|Title||:||User Traffic Classification for Proxy Server based Internet Access Control|
|Speaker||:||Saad Yunus Sait (IITM)|
|Details||:||Fri, 1 May, 2015 2:00 PM @ BSB 361|
|Abstract:||:||Peak-hour congestion is a common problem faced by institutions accessing the In-
ternet. Most methods of control are node-based, so they fail when nodes are shared by
users and when mobile devices are used (changing IP address due to DHCP). Besides,
control is normally done by identifying ’rogue’ nodes which generate too much traffic and
placing them in a low priority queue when their quota is exceeded. This threshold-based
scheme is inaccurate because it places a hard threshold on the usage, whereas Internet
traffic is dynamic and access patterns vary from day to day.
We describe a two-pronged approach for the control of users.
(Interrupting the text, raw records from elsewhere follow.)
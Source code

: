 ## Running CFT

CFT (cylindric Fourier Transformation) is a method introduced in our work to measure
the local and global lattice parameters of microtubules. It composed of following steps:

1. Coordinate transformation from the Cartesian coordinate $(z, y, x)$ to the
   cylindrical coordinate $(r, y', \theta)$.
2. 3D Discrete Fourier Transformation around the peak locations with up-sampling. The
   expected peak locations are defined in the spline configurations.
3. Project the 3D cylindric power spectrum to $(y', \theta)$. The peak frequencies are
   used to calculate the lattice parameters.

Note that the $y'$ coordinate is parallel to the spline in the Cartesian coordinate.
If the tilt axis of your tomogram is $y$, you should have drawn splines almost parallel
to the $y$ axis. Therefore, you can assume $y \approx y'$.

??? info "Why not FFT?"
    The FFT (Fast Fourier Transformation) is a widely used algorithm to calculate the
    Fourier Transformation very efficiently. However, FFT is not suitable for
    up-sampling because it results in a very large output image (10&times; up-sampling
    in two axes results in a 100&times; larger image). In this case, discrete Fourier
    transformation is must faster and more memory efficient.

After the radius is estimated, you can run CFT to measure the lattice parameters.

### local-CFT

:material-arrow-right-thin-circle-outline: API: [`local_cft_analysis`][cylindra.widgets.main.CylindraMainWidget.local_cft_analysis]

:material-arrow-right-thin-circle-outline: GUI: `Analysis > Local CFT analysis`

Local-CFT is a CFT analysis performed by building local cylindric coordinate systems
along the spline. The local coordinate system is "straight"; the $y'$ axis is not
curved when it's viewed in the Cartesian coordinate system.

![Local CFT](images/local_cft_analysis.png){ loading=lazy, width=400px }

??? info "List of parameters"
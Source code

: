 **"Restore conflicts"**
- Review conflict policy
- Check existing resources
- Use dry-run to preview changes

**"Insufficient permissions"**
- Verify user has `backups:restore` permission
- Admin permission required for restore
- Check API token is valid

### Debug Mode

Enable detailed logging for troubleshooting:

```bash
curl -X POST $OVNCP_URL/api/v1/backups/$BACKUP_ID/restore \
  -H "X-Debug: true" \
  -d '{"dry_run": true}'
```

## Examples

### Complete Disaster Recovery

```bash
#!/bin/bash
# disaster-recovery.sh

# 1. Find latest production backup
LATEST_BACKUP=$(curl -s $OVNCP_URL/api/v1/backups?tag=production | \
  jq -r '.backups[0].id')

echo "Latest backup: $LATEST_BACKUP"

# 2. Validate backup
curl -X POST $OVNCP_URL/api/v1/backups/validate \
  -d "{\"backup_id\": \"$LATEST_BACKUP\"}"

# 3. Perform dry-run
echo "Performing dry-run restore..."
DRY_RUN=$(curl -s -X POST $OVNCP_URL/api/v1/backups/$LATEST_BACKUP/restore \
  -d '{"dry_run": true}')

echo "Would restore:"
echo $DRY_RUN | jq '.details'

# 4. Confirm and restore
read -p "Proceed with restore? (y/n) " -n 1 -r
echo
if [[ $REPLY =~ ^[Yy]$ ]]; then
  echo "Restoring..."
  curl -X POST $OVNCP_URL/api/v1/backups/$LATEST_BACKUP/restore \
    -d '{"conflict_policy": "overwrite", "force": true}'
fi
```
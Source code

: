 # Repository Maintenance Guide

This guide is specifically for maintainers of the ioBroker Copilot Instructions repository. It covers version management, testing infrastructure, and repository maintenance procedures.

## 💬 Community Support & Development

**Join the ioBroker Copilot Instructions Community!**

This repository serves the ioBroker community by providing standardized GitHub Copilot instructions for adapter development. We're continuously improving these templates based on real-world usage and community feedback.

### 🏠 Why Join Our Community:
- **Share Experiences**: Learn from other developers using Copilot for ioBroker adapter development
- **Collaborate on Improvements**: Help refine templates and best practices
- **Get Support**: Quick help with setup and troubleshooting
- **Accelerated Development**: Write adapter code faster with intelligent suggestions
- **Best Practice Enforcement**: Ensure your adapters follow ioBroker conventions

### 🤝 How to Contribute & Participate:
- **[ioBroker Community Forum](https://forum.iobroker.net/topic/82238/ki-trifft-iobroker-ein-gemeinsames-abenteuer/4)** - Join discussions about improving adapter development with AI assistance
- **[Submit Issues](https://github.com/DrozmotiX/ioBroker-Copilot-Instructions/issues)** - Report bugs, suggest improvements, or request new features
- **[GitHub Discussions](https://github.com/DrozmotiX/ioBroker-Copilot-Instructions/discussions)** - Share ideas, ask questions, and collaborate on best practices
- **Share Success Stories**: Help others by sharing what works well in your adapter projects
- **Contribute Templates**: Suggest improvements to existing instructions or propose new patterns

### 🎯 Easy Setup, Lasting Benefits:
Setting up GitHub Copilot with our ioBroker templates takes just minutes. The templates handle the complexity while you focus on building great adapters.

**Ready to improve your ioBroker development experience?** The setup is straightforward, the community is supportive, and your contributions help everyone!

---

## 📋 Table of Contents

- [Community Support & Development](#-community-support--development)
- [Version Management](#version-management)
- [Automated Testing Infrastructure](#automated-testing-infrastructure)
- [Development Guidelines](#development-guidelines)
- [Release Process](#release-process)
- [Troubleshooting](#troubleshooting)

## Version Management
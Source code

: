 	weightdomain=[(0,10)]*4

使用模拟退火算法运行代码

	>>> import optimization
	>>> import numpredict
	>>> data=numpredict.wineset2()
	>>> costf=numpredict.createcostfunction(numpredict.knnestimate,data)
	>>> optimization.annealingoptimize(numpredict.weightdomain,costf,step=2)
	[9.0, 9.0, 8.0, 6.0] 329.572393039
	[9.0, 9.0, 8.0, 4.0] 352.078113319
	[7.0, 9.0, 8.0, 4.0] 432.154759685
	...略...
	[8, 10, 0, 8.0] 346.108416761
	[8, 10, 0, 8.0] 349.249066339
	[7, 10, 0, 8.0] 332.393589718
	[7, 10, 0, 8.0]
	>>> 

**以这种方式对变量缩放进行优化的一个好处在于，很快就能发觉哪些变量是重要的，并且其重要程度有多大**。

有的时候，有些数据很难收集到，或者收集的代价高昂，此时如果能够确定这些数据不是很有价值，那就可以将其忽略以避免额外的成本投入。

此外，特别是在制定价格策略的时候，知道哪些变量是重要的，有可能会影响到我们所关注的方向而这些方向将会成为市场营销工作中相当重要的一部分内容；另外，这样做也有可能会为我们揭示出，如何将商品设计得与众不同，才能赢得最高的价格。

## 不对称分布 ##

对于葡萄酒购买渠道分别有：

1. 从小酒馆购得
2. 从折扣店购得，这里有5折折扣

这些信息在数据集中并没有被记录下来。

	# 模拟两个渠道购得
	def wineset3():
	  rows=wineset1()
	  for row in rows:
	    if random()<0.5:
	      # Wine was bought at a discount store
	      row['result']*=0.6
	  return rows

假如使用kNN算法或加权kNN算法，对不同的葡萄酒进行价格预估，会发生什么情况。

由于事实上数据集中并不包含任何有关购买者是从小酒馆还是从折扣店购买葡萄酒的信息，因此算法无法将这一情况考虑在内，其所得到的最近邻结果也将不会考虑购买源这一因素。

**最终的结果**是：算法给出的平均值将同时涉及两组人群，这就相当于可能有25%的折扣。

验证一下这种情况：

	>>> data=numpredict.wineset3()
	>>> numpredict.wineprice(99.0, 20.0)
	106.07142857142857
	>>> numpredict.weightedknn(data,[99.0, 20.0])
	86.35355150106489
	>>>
While users may be identified by a user-authenticating proxy, machine learning based techniques may be used to detect abusive usage. We have experimented with two techniques. The first one uses the gaussian mixture model (GMM) and the other a naive bayes (NB) classifier. The latter technique makes use of a maximum relevance minimum redundancy (mRMR) feature selection algorithm in order to detect characterizing features for the NB classifier. Results indicate substantial improvement in the classification of usage, with accuracies of upto 95%. We then show how these models may be used to characterize the traffic belonging to normal and abusive users. Our models have been trained using data extracted from proxy server logs.